AVAILABLE DATA below:

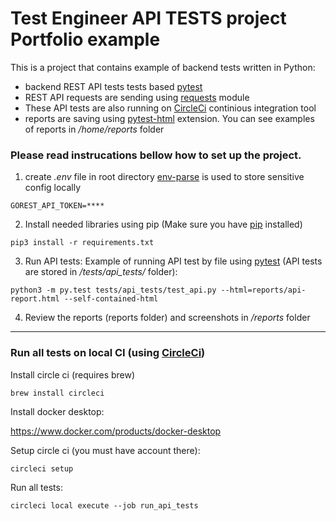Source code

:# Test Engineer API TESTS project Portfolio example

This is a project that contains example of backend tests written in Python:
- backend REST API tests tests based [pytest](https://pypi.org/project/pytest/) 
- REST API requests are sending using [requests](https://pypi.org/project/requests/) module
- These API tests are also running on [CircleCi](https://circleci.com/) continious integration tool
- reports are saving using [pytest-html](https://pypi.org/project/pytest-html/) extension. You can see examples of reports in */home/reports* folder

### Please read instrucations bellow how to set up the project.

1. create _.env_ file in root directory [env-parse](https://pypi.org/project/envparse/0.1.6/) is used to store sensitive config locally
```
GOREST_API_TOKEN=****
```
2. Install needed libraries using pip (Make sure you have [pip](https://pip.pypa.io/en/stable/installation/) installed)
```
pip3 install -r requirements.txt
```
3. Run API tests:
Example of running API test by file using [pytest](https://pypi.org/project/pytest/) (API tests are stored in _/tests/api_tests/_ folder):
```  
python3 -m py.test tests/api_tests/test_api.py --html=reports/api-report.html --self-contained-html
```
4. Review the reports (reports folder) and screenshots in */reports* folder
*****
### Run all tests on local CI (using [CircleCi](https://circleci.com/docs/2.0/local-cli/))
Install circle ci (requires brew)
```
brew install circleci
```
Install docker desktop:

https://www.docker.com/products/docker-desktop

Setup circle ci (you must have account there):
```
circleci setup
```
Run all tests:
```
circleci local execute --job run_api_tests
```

End of AVAILABLE DATA.

Apart from the images, every line above needs to be printed again exactly.

Source code

:# Test Engineer API TESTS project Portfolio example

This is a project that contains example of backend tests written in Python:
- backend REST API tests tests based [pytest](https://pypi.org/project/pytest/) 
- REST API requests are sending using [requests](https://pypi.org/project/requests/) module
- These API tests are also running on [CircleCi](https://circleci.com/) continious integration tool
- reports are saving using [pytest-html](https://pypi.org/project/pytest-html/) extension. You can see examples of reports in */home/reports* folder

### Please read instrucations bellow how to set up the project.

1. create _.env_ file in root directory [env-parse](https://pypi.org/project/envparse/0.1.6/) is used to store sensitive config locally
```
GOREST_API_TOKEN=****
```
2. Install needed libraries using pip (Make sure you have [pip](https://pip.pypa.io/en/stable/installation/) installed)
```
pip3 install -r requirements.txt
```
3. Run API tests:
Example of running API test by file using [pytest](https://pypi.org/project/pytest/) (API tests are stored in _/tests/api_tests/_ folder):
```  
python3 -m py.test tests/api_tests/test_api.py --html=reports/api-report.html --self-contained-html
```
4. Review the reports (reports folder) and screenshots in */reports* folder
*****
### Run all tests on local CI (using [CircleCi](https://circleci.com/docs/2.0/local-cli/))
Install circle ci (requires brew)
```
brew install circleci
```
Install docker desktop:

https://www.docker.com/products/docker-desktop

Setup circle ci (you must have account there):
```
circleci setup
```
Run all tests:
```
circleci local execute --job run_api_tests
```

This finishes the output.